The NYPD uses its Criminal Group Database (the “Gang Database”) to tag tens of thousands of Black and Latino New Yorkers as members of “street gangs” with little or no justification. These “gangs” are often small, informal groups of young people linked by their home or school (i.e., their family and friends). The Database contains staggering racial disparities: 99% of people in the Gang Database are Black or Latino.

Approximately 16,000 New Yorkers are on the Database’s “active list,” while tens of thousands more are included in the Database’s “inactive” list.

People can be added to the Database even if they have never committed or been accused of a crime. The NYPD often adds people based on stereotypes and generalizations, like their presence in a certain location or their clothing. Some are added with no justification at all.

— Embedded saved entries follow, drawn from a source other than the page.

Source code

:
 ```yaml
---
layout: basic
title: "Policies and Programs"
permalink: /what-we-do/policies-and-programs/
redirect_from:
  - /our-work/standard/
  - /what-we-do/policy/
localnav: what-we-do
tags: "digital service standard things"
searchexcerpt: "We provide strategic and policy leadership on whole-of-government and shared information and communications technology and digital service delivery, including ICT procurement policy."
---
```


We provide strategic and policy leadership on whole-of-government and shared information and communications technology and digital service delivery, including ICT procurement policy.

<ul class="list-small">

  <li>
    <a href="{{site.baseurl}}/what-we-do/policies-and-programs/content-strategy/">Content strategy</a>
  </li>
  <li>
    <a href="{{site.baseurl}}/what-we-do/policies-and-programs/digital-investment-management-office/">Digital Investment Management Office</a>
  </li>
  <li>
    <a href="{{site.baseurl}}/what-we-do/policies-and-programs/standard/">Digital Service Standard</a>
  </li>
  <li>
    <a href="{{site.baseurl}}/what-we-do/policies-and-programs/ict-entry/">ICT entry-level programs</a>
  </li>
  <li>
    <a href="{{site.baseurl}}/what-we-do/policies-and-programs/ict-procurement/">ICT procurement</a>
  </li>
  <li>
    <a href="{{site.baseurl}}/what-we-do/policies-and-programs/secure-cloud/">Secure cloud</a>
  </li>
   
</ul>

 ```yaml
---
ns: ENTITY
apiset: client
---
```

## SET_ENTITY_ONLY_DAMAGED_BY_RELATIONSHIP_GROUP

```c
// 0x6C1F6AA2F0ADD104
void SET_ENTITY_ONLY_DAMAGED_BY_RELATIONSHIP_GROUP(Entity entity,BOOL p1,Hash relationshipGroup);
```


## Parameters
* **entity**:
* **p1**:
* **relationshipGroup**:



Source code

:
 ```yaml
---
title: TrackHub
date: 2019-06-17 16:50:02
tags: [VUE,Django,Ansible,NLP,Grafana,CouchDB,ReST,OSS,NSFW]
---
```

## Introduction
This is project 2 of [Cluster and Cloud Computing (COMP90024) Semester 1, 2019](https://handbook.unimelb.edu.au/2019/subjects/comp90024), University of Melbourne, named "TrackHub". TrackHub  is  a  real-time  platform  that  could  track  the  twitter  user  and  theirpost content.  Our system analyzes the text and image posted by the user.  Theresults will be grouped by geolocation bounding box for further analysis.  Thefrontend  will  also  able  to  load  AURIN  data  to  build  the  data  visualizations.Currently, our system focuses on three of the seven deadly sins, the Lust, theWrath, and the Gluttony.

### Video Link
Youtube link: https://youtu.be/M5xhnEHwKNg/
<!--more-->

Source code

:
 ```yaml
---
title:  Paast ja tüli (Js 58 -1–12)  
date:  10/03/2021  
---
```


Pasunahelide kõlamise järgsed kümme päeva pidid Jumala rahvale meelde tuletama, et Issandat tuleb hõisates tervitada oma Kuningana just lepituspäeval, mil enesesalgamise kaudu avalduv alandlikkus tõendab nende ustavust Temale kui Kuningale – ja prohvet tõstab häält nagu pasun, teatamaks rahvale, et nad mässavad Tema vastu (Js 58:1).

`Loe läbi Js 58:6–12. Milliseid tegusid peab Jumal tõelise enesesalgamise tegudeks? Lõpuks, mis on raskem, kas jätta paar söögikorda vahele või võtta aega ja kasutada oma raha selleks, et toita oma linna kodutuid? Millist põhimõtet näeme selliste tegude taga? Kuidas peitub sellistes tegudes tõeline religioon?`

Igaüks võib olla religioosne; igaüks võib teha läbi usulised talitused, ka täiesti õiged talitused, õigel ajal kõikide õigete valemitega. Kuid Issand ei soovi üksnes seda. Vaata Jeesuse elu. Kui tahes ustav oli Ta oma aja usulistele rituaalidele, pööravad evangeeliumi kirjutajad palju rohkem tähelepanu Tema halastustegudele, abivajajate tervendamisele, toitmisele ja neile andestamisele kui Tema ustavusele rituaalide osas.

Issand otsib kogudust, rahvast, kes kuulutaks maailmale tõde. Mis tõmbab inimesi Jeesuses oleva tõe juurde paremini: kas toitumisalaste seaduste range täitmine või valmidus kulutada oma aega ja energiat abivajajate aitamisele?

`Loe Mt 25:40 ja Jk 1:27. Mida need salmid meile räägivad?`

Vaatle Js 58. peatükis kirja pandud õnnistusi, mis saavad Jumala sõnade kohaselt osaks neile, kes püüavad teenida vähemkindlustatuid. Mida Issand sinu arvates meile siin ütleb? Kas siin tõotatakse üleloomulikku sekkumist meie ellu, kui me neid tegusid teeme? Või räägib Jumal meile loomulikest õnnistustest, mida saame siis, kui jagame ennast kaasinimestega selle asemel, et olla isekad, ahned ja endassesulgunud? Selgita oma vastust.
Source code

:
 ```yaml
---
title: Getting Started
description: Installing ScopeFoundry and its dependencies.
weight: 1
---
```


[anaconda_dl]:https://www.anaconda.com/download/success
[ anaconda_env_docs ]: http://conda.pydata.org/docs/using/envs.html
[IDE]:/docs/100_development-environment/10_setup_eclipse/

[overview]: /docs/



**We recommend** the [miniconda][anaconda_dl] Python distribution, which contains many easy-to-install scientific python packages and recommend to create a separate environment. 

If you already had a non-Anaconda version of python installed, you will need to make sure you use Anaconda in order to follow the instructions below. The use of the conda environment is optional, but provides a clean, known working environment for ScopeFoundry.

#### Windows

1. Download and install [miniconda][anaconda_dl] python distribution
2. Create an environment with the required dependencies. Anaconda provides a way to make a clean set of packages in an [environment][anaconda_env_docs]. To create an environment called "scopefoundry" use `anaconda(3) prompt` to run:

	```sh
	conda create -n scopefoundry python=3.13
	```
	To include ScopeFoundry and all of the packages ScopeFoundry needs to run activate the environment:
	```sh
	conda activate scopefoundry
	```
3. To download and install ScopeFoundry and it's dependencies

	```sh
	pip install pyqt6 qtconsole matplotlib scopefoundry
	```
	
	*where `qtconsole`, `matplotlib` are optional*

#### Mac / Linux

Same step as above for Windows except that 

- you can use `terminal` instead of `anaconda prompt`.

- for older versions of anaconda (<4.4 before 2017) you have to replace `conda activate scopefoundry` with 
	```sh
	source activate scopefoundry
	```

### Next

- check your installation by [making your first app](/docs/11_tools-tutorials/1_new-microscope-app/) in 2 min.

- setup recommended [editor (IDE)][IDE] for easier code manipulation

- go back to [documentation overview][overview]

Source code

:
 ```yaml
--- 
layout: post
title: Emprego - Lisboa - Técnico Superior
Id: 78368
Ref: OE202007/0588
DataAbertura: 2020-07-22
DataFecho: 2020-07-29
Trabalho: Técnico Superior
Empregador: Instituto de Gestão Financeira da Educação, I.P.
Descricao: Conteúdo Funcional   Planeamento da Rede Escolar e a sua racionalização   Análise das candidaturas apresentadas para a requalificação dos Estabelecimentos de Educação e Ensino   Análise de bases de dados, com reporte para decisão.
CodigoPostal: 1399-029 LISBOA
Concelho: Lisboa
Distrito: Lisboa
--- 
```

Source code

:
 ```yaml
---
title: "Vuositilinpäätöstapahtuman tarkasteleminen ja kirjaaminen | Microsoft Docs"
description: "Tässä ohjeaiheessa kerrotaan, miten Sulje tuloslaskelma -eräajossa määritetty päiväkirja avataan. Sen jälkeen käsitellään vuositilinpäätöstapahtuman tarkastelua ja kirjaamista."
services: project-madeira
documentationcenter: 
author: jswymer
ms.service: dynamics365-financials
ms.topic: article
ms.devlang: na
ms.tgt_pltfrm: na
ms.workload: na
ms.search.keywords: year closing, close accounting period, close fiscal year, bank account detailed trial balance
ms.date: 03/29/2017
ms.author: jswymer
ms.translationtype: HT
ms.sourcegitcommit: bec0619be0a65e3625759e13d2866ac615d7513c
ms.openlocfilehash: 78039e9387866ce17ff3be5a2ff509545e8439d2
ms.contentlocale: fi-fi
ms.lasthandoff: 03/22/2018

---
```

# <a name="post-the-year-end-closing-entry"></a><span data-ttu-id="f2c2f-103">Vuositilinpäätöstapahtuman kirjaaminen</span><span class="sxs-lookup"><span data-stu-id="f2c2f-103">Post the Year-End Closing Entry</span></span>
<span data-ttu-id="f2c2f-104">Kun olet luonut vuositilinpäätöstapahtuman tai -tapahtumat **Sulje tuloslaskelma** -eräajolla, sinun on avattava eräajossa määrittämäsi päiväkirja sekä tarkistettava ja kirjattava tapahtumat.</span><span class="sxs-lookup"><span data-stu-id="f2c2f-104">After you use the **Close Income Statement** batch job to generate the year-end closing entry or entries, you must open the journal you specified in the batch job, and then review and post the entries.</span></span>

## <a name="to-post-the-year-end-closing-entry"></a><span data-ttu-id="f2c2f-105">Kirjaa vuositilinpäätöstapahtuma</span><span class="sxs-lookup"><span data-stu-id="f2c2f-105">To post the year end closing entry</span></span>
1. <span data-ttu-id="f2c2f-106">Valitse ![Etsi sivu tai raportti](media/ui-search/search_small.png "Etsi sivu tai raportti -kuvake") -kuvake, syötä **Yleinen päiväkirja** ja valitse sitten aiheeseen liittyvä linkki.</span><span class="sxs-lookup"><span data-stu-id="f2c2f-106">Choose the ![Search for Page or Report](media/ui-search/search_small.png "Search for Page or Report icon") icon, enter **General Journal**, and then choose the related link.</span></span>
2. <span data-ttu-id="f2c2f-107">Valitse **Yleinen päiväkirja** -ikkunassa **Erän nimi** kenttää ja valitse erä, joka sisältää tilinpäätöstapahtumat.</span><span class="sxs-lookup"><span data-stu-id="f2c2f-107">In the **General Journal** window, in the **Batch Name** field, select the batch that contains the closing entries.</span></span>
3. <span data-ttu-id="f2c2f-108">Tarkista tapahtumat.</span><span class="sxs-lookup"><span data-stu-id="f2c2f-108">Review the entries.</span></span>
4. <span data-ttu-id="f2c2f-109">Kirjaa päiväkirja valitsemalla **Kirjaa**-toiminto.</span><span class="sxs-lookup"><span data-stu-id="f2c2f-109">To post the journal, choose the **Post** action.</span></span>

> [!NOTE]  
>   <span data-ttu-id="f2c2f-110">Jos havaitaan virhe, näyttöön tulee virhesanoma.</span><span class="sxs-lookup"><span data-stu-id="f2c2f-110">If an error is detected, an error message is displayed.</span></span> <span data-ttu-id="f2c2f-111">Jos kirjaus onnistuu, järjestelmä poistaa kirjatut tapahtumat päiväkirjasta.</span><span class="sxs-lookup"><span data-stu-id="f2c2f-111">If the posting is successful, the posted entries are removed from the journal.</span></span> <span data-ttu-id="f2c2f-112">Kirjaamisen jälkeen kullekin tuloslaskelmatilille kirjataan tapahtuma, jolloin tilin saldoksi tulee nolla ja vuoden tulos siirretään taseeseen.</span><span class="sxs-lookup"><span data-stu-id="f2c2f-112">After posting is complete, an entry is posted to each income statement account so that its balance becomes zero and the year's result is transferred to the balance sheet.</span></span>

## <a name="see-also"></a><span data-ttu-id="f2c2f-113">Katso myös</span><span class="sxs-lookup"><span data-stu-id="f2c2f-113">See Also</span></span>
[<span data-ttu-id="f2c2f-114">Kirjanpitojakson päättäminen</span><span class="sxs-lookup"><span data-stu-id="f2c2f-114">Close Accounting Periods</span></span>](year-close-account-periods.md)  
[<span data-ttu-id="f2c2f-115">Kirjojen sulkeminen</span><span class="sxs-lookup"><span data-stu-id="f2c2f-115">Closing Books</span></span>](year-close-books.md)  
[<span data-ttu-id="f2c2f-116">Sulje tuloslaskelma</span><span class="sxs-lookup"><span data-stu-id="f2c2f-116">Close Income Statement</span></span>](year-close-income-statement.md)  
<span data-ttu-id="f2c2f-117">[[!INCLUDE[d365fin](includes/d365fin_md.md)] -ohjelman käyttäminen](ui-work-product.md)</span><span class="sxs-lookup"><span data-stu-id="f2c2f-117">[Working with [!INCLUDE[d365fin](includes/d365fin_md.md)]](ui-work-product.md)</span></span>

People have been added based on vague descriptions of social media posts or graffiti, without any indication of how it relates to alleged gang activity.

The Gang Database causes a variety of harms to New Yorkers, including:

  • Increased surveillance in public places and online.
  • Heightened police encounters.
  • Harsher court outcomes.
  • Families being forced from their homes.
  • ICE detention and deportation.

Cities like Chicago and Portland have already abolished their gang databases. It’s time for New York to catch up.

Int. 798, sponsored by Council Member Althea Stevens, would abolish the Gang Database and prevent successor databases from taking its place. It requires the City to notify people who were added, and inform them of how to request records about their inclusion. It also creates a private right of action, and requires the City to create a public awareness campaign to educate New Yorkers about their rights.